Twenty years ago, Nolan’s own magician movie actually lost the money fight to a cheaper, faster rival released that same year. Today, one of those films is booking a theatrical marquee again. The other is still waiting on its own second act.

A Duel Decided by Sixty-Three Days

Nolan became formally attached to adapt Christopher Priest’s 1995 novel in April 2003, years before either magician movie reached a screen. By the time The Prestige opened, a rival studio had already beaten him to the same premise.

Neil Burger’s The Illusionist, starring Edward Norton and Paul Giamatti, opened first, on August 18, 2006. Nolan’s film followed just 63 days later, on October 20, at the tail end of that summer’s box office calendar.

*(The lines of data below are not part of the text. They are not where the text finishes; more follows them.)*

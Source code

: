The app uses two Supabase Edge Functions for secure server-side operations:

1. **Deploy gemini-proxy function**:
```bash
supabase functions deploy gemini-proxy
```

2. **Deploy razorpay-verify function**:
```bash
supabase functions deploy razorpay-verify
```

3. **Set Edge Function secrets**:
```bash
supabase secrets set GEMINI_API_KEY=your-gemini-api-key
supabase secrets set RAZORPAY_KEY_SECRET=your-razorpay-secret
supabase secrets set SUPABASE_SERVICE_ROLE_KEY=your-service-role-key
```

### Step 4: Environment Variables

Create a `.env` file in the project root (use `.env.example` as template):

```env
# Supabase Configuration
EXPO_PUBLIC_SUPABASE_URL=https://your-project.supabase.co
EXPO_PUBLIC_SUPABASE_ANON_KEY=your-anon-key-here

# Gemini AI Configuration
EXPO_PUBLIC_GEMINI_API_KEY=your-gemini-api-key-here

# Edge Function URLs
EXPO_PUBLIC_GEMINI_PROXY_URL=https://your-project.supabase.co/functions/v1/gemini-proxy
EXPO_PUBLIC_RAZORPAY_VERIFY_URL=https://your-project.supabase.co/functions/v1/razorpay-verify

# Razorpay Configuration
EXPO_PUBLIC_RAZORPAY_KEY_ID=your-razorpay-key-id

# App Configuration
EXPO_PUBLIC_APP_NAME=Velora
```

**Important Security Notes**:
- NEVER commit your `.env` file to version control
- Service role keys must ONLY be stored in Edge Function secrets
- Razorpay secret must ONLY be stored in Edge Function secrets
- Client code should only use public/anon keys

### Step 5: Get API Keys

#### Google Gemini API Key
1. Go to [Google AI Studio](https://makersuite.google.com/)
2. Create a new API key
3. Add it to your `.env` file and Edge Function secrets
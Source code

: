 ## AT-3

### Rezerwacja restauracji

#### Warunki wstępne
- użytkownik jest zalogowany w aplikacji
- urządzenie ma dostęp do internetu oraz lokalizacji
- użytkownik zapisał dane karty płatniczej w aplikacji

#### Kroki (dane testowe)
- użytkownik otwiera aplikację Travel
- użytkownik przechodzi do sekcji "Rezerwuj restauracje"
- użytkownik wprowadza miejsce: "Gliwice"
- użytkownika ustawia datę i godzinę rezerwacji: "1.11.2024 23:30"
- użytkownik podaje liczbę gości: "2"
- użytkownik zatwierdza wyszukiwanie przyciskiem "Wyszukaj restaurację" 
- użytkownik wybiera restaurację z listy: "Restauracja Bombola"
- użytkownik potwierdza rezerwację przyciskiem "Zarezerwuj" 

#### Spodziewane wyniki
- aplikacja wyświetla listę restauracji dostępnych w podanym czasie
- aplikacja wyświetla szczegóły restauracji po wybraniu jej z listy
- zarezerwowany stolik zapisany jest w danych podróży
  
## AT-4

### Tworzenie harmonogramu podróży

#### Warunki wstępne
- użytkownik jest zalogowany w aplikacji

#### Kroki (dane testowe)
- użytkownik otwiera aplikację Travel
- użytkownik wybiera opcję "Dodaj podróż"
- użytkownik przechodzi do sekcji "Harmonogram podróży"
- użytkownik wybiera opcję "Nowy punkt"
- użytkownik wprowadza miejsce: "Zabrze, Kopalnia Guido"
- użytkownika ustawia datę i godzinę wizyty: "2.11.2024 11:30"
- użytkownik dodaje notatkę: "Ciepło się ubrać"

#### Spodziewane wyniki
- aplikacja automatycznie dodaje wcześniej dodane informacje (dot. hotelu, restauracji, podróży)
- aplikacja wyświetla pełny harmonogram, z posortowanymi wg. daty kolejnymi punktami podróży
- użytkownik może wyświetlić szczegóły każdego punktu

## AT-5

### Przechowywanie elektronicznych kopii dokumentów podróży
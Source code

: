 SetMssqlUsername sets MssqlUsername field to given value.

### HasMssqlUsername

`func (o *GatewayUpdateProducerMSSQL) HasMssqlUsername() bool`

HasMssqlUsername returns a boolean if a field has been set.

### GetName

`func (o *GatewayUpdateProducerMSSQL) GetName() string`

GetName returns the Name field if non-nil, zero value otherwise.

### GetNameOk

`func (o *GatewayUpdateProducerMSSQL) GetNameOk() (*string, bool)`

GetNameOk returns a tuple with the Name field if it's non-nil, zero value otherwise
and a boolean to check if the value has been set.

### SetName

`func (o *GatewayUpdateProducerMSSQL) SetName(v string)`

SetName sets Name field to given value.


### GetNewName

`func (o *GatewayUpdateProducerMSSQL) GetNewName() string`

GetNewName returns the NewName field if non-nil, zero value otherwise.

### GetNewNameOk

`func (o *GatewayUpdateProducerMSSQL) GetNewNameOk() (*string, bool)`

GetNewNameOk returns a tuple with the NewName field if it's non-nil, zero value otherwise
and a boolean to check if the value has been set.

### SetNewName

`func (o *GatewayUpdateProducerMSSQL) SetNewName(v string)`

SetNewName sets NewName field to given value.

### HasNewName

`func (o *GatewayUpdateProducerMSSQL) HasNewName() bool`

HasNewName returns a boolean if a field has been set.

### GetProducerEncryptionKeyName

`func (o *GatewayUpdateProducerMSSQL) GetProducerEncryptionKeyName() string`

They weren’t even the only ones. Stage magic had an odd moment in Hollywood that year.

  • The Illusionist, released August 18, 2006, cast Edward Norton as a Vienna magician colliding with a crown prince and the police inspector chasing him.
  • The Prestige, released October 20, 2006, cast Christian Bale and Hugh Jackman as rival London magicians locked in a feud that consumes both their lives.
  • Scoop, released the same year, put Woody Allen’s comic spin on the trend, with Scarlett Johansson and Jackman playing amateur sleuths inside London’s magic circuit.

The two rivals even shared a consultant. Sleight of hand historian Ricky Jay advised both productions on their tricks and appears briefly onscreen in The Prestige, a detail plenty of fans of one film never clock about the other.

The Illusionist Won on Efficiency

Line the receipts up and the “loser” of 2006 looks like the smarter bet.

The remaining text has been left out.